About this task: Only an exact copy of the entries will serve as the answer.

(Records from a data collection)
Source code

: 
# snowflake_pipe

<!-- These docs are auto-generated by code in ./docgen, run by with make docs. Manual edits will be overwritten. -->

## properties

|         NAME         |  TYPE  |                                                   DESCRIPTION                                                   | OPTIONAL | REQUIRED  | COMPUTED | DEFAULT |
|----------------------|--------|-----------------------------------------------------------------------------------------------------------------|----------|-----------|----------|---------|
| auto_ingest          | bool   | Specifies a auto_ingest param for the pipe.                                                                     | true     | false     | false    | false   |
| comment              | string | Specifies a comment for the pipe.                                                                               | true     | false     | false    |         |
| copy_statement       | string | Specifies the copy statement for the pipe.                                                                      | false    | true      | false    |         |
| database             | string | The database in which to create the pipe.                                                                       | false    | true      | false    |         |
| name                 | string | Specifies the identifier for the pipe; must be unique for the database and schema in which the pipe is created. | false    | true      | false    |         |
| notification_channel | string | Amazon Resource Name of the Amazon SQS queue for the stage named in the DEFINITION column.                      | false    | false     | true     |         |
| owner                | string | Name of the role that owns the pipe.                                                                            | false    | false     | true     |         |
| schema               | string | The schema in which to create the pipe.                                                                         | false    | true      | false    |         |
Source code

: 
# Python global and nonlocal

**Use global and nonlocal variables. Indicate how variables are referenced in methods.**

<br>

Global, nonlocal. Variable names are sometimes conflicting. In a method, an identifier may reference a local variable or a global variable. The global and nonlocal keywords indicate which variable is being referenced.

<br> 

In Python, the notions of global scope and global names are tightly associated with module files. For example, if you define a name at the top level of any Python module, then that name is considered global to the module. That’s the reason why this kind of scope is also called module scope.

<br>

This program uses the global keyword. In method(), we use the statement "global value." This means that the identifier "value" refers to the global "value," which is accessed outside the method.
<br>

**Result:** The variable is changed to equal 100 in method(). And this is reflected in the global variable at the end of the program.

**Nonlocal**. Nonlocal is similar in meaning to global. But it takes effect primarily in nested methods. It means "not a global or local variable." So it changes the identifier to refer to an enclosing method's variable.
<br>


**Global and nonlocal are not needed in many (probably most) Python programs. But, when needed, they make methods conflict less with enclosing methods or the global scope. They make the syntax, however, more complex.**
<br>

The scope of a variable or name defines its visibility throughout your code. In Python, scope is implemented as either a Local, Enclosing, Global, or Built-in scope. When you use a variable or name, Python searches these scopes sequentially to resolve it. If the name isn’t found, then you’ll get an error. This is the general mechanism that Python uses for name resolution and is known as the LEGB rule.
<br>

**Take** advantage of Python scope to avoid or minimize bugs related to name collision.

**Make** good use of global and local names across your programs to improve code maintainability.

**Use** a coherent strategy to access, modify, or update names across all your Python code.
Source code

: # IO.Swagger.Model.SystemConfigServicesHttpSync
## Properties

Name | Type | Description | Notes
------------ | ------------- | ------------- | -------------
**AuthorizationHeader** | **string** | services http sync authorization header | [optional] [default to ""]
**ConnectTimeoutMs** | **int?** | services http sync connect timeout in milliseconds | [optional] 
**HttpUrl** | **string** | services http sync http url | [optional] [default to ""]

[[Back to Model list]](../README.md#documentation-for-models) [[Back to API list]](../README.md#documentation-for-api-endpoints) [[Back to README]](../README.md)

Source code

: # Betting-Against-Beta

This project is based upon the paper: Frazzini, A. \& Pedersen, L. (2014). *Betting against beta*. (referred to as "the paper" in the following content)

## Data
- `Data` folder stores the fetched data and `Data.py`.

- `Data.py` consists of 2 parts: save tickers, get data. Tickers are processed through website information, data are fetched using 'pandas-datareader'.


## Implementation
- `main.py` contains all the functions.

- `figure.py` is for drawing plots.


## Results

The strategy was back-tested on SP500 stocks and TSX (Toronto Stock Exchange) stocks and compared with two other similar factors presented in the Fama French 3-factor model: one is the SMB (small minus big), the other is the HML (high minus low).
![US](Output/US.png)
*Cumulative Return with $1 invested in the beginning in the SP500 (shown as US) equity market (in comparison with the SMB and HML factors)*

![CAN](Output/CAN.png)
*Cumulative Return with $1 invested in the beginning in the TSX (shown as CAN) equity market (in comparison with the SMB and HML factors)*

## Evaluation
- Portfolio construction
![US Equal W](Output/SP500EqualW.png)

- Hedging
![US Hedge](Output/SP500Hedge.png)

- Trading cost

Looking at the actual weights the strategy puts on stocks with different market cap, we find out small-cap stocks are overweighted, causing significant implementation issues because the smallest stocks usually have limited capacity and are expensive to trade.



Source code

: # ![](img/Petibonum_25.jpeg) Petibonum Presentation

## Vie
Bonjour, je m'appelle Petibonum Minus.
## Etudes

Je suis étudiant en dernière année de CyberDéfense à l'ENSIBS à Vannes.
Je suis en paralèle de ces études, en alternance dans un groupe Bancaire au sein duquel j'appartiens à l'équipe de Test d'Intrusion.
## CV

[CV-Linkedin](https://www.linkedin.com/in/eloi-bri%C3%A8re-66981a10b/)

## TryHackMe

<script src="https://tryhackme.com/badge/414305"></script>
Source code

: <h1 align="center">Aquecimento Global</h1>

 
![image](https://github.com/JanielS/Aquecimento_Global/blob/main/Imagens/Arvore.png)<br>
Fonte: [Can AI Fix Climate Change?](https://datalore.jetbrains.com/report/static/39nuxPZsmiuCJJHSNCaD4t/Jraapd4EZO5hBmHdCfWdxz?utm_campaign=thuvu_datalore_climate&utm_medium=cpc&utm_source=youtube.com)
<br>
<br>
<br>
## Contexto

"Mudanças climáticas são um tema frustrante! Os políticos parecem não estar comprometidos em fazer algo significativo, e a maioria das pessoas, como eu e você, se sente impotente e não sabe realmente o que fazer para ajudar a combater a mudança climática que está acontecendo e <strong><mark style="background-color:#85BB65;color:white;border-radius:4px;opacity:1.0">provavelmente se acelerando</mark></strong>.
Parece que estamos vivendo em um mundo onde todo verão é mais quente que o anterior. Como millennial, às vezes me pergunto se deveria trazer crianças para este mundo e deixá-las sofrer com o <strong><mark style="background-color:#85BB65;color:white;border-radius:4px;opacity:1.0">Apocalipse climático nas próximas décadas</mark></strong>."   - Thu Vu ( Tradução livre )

Reply to the task:
Source code

: 
# snowflake_pipe

<!-- These docs are auto-generated by code in ./docgen, run by with make docs. Manual edits will be overwritten. -->

## properties

|         NAME         |  TYPE  |                                                   DESCRIPTION                                                   | OPTIONAL | REQUIRED  | COMPUTED | DEFAULT |
|----------------------|--------|-----------------------------------------------------------------------------------------------------------------|----------|-----------|----------|---------|
| auto_ingest          | bool   | Specifies a auto_ingest param for the pipe.                                                                     | true     | false     | false    | false   |
| comment              | string | Specifies a comment for the pipe.                                                                               | true     | false     | false    |         |
| copy_statement       | string | Specifies the copy statement for the pipe.                                                                      | false    | true      | false    |         |
| database             | string | The database in which to create the pipe.                                                                       | false    | true      | false    |         |
| name                 | string | Specifies the identifier for the pipe; must be unique for the database and schema in which the pipe is created. | false    | true      | false    |         |
| notification_channel | string | Amazon Resource Name of the Amazon SQS queue for the stage named in the DEFINITION column.                      | false    | false     | true     |         |
| owner                | string | Name of the role that owns the pipe.                                                                            | false    | false     | true     |         |
| schema               | string | The schema in which to create the pipe.                                                                         | false    | true      | false    |         |
Source code

: 
# Python global and nonlocal

**Use global and nonlocal variables. Indicate how variables are referenced in methods.**

<br>

Global, nonlocal. Variable names are sometimes conflicting. In a method, an identifier may reference a local variable or a global variable. The global and nonlocal keywords indicate which variable is being referenced.

<br> 

In Python, the notions of global scope and global names are tightly associated with module files. For example, if you define a name at the top level of any Python module, then that name is considered global to the module. That’s the reason why this kind of scope is also called module scope.

<br>

This program uses the global keyword. In method(), we use the statement "global value." This means that the identifier "value" refers to the global "value," which is accessed outside the method.
<br>

**Result:** The variable is changed to equal 100 in method(). And this is reflected in the global variable at the end of the program.

**Nonlocal**. Nonlocal is similar in meaning to global. But it takes effect primarily in nested methods. It means "not a global or local variable." So it changes the identifier to refer to an enclosing method's variable.
<br>


**Global and nonlocal are not needed in many (probably most) Python programs. But, when needed, they make methods conflict less with enclosing methods or the global scope. They make the syntax, however, more complex.**
<br>

The scope of a variable or name defines its visibility throughout your code. In Python, scope is implemented as either a Local, Enclosing, Global, or Built-in scope. When you use a variable or name, Python searches these scopes sequentially to resolve it. If the name isn’t found, then you’ll get an error. This is the general mechanism that Python uses for name resolution and is known as the LEGB rule.
<br>

**Take** advantage of Python scope to avoid or minimize bugs related to name collision.

**Make** good use of global and local names across your programs to improve code maintainability.

**Use** a coherent strategy to access, modify, or update names across all your Python code.
Source code

: # IO.Swagger.Model.SystemConfigServicesHttpSync
## Properties

Name | Type | Description | Notes
------------ | ------------- | ------------- | -------------
**AuthorizationHeader** | **string** | services http sync authorization header | [optional] [default to ""]
**ConnectTimeoutMs** | **int?** | services http sync connect timeout in milliseconds | [optional] 
**HttpUrl** | **string** | services http sync http url | [optional] [default to ""]

[[Back to Model list]](../README.md#documentation-for-models) [[Back to API list]](../README.md#documentation-for-api-endpoints) [[Back to README]](../README.md)

Source code

: # Betting-Against-Beta

This project is based upon the paper: Frazzini, A. \& Pedersen, L. (2014). *Betting against beta*. (referred to as "the paper" in the following content)

## Data
- `Data` folder stores the fetched data and `Data.py`.

- `Data.py` consists of 2 parts: save tickers, get data. Tickers are processed through website information, data are fetched using 'pandas-datareader'.


## Implementation
- `main.py` contains all the functions.

- `figure.py` is for drawing plots.


## Results

The strategy was back-tested on SP500 stocks and TSX (Toronto Stock Exchange) stocks and compared with two other similar factors presented in the Fama French 3-factor model: one is the SMB (small minus big), the other is the HML (high minus low).
![US](Output/US.png)
*Cumulative Return with $1 invested in the beginning in the SP500 (shown as US) equity market (in comparison with the SMB and HML factors)*

![CAN](Output/CAN.png)
*Cumulative Return with $1 invested in the beginning in the TSX (shown as CAN) equity market (in comparison with the SMB and HML factors)*

## Evaluation
- Portfolio construction
![US Equal W](Output/SP500EqualW.png)

- Hedging
![US Hedge](Output/SP500Hedge.png)

- Trading cost

Looking at the actual weights the strategy puts on stocks with different market cap, we find out small-cap stocks are overweighted, causing significant implementation issues because the smallest stocks usually have limited capacity and are expensive to trade.



Source code

: # ![](img/Petibonum_25.jpeg) Petibonum Presentation

## Vie
Bonjour, je m'appelle Petibonum Minus.
## Etudes

Je suis étudiant en dernière année de CyberDéfense à l'ENSIBS à Vannes.
Je suis en paralèle de ces études, en alternance dans un groupe Bancaire au sein duquel j'appartiens à l'équipe de Test d'Intrusion.
## CV

[CV-Linkedin](https://www.linkedin.com/in/eloi-bri%C3%A8re-66981a10b/)

## TryHackMe

<script src="https://tryhackme.com/badge/414305"></script>
Source code

: <h1 align="center">Aquecimento Global</h1>

 
![image](https://github.com/JanielS/Aquecimento_Global/blob/main/Imagens/Arvore.png)<br>
Fonte: [Can AI Fix Climate Change?](https://datalore.jetbrains.com/report/static/39nuxPZsmiuCJJHSNCaD4t/Jraapd4EZO5hBmHdCfWdxz?utm_campaign=thuvu_datalore_climate&utm_medium=cpc&utm_source=youtube.com)
<br>
<br>
<br>
## Contexto

"Mudanças climáticas são um tema frustrante! Os políticos parecem não estar comprometidos em fazer algo significativo, e a maioria das pessoas, como eu e você, se sente impotente e não sabe realmente o que fazer para ajudar a combater a mudança climática que está acontecendo e <strong><mark style="background-color:#85BB65;color:white;border-radius:4px;opacity:1.0">provavelmente se acelerando</mark></strong>.
Parece que estamos vivendo em um mundo onde todo verão é mais quente que o anterior. Como millennial, às vezes me pergunto se deveria trazer crianças para este mundo e deixá-las sofrer com o <strong><mark style="background-color:#85BB65;color:white;border-radius:4px;opacity:1.0">Apocalipse climático nas próximas décadas</mark></strong>."   - Thu Vu ( Tradução livre )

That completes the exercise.